Our Sepia Saturday theme image this week features two children who were Titanic orphans: along with their father they were passengers on the Titanic and whilst they were saved their father perished in the tragedy. It started me thinking about the dangers of the sea and that led me to another of the vintage postcards from the collection of my Great-Uncle, Fowler Beanland. The postcard features an illustration of a ship's pilot and a young girl, along with the first verse of a ballad written by the nineteenth century poet and songwriter, Thomas Haynes Bayly. The Pilot is the kind of ballad that gave the nineteenth century a bad reputation: a sticky concoction of melodrama and sentimentality. Brace yourself, here is the ballad in full:-
"Oh! Pilot! 'tis a fearful night, there's danger on the deep,
I'll come and pace the deck with thee, I do not dare to sleep."
"Go down," the sailor cried, "go down, this is no place for thee;
Fear not! but trust in Providence, wherever thou mayst be."
"Ah! Pilot, dangers often met, we all are apt to slight,
And thou hast known these raging waves, but to subdue their might",
"It is not apathy," he cried, "that gives this strength to me,
Fear not but trust in Providence, wherever thou mayst be.
On such a night the sea engulfed my father's lifeless form;
My only brother's boat went down, in just so wild a storm;
And such, perhaps, may be my fate, but still I say to thee,
Fear not but trust in Providence, wherever thou mayst be."
You have to admit, it is hardly Bob Dylan!
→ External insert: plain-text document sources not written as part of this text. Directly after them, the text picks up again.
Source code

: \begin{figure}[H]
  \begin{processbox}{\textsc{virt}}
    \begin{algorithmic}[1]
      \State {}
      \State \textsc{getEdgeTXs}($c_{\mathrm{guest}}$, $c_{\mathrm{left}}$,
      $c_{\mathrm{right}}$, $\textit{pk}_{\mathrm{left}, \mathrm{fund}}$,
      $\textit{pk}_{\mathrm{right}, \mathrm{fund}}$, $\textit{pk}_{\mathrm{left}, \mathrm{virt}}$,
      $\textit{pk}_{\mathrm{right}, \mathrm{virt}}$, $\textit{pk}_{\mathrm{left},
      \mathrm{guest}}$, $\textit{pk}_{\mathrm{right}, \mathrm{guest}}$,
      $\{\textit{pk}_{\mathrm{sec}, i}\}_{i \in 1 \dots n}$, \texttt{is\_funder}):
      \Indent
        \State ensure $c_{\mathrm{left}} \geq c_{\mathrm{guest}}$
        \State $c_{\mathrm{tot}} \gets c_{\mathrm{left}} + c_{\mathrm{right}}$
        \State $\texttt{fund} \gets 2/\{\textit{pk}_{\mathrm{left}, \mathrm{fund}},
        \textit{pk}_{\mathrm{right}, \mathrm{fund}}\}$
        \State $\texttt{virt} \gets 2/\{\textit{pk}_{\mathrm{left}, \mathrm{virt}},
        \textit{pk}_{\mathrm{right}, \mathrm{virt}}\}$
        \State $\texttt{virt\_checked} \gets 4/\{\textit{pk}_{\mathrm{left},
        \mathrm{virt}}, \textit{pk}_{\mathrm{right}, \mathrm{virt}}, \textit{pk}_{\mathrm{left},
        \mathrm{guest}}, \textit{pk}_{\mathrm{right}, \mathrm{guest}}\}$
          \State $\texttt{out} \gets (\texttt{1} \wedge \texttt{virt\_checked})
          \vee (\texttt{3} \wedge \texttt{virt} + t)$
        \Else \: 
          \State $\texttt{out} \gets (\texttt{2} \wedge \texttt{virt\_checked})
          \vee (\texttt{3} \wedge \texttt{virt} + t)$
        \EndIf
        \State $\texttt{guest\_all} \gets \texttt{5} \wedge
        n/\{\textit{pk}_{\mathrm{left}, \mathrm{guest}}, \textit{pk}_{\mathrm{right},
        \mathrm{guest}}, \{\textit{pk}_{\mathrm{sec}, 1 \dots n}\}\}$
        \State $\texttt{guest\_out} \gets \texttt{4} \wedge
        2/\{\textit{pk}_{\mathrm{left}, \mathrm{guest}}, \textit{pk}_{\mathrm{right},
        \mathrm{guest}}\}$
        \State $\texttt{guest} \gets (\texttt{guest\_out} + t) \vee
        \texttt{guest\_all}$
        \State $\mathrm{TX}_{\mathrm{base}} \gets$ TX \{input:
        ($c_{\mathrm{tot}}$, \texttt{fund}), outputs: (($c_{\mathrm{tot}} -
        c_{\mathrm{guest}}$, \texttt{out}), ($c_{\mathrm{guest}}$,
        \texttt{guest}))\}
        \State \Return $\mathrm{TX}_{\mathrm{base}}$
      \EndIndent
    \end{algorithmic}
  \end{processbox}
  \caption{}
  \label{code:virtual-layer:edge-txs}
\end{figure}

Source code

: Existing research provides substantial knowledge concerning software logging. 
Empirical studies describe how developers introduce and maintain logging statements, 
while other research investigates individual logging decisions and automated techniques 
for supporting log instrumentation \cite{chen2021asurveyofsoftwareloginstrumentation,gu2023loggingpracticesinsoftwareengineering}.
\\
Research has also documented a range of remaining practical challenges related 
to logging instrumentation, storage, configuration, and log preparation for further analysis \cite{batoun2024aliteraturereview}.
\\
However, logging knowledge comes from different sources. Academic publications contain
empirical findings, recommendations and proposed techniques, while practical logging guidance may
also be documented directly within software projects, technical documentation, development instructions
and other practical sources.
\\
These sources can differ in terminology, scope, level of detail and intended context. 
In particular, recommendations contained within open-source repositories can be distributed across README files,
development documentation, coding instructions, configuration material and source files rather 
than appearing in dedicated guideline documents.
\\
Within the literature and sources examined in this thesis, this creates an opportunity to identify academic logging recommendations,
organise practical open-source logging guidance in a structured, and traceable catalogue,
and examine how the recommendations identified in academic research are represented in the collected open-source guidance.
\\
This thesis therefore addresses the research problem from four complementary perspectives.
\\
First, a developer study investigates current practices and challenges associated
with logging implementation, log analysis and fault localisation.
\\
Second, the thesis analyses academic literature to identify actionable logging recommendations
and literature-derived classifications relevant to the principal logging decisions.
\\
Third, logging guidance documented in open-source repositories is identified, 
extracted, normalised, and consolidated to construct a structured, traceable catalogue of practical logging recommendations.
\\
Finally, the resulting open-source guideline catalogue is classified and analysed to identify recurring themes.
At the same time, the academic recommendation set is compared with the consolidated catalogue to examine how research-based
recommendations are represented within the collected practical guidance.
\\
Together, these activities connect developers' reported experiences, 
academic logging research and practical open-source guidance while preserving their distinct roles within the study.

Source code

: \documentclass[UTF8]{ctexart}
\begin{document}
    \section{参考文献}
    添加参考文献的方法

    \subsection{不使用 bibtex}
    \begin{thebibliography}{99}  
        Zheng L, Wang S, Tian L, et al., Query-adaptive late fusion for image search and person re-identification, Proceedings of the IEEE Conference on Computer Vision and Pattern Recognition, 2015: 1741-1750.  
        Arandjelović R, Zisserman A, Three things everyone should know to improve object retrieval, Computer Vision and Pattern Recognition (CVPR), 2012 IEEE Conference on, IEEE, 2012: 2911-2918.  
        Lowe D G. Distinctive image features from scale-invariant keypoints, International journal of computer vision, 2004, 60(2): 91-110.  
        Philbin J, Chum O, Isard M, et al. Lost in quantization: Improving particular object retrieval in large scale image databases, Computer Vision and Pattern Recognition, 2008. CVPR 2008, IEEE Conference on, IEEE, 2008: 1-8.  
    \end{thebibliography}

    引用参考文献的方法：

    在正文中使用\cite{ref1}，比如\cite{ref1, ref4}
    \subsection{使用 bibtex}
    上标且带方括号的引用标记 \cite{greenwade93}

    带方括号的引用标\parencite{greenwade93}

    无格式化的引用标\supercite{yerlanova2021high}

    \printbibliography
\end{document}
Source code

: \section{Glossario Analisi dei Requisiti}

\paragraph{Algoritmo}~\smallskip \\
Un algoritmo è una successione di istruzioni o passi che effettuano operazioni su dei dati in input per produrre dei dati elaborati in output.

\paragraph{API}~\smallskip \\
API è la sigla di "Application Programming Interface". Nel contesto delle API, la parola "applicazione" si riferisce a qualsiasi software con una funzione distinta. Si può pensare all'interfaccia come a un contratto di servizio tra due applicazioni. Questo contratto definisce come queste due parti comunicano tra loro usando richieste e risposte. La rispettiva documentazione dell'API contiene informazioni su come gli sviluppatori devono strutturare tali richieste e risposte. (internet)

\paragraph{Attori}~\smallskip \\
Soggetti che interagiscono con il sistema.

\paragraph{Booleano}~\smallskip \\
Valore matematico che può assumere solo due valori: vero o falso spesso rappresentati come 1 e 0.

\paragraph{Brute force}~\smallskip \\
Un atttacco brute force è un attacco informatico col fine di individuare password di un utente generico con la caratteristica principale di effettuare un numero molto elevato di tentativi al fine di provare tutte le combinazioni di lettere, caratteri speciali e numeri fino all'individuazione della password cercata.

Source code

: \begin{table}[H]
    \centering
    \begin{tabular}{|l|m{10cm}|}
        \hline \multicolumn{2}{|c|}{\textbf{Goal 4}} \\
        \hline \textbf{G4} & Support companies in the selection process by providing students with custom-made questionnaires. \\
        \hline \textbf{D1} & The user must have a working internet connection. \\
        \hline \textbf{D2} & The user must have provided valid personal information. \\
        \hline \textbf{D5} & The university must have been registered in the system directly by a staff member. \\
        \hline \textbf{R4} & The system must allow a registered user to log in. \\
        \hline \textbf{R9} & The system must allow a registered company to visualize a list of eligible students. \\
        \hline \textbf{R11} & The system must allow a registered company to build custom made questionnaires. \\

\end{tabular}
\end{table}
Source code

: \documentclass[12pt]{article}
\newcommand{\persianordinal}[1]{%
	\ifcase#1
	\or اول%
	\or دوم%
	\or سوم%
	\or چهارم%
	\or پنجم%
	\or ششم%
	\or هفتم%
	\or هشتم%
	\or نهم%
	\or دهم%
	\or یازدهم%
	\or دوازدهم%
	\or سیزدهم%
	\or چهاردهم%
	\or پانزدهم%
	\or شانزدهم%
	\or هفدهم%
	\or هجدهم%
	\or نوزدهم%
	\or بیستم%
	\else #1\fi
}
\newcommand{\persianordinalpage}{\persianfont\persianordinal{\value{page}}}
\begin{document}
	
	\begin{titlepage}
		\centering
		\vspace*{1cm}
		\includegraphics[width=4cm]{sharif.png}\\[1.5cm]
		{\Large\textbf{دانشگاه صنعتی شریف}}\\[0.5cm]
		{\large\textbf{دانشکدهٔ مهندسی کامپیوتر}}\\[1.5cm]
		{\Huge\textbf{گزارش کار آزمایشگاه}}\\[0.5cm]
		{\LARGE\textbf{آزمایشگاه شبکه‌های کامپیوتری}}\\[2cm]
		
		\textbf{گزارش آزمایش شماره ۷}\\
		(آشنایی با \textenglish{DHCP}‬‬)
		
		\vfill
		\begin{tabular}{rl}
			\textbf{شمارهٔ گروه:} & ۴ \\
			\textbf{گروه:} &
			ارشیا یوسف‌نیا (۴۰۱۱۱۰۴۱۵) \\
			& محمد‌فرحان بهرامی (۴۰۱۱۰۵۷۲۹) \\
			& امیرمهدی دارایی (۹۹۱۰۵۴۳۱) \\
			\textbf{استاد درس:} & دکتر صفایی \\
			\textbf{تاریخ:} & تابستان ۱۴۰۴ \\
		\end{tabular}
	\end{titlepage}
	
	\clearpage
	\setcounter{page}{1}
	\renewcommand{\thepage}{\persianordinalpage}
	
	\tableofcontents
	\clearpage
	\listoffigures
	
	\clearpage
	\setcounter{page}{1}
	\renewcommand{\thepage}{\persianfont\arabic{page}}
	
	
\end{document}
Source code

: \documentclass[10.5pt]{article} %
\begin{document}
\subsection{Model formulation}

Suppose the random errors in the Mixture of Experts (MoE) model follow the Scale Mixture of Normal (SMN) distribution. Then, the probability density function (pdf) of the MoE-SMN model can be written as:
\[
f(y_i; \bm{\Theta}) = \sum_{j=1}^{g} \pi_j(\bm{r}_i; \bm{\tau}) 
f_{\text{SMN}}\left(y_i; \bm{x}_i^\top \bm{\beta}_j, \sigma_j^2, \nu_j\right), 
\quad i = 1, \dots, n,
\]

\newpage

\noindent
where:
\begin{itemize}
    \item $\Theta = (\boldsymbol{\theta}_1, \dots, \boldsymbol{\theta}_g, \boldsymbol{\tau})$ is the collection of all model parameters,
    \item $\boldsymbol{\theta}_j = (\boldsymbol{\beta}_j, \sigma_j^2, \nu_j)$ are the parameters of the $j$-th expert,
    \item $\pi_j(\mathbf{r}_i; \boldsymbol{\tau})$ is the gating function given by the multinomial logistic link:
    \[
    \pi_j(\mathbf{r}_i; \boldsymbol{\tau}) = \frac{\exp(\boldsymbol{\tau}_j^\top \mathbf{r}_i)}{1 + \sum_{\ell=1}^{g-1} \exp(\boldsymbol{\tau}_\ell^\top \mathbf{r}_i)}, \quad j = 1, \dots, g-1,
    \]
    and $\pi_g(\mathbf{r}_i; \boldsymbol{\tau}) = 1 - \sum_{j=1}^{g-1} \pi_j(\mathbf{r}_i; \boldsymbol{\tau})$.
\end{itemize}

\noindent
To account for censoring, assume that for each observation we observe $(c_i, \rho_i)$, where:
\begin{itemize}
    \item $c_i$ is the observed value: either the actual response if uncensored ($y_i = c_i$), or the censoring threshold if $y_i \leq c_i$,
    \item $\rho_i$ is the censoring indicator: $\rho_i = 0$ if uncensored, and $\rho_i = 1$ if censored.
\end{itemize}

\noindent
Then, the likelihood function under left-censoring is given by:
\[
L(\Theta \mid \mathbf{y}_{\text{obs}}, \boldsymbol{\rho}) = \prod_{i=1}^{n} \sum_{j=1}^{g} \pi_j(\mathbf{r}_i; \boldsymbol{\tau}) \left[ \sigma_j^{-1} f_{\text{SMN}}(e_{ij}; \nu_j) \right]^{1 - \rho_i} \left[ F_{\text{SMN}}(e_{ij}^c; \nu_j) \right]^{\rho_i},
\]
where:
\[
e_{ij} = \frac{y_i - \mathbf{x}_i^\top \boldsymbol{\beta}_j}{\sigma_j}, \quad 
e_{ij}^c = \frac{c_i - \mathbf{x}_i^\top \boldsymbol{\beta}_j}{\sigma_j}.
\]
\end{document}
I tried to find a musical rendition of the song on YouTube in the hope that it might grow on me when I heard it sung, but nobody has dared to share one yet. Perhaps those two young children who feature in our theme image, feared not but trusted in Providence, who knows. But if they had placed their trust in the White Star Line providing sufficient lifeboats, that trust had been clearly misplaced.
I have just remembered that I have recently booked a Baltic cruise for the summer, so I am off to source a copy of the music so that I can learn to sing it. Just the thing for the passenger talent contest.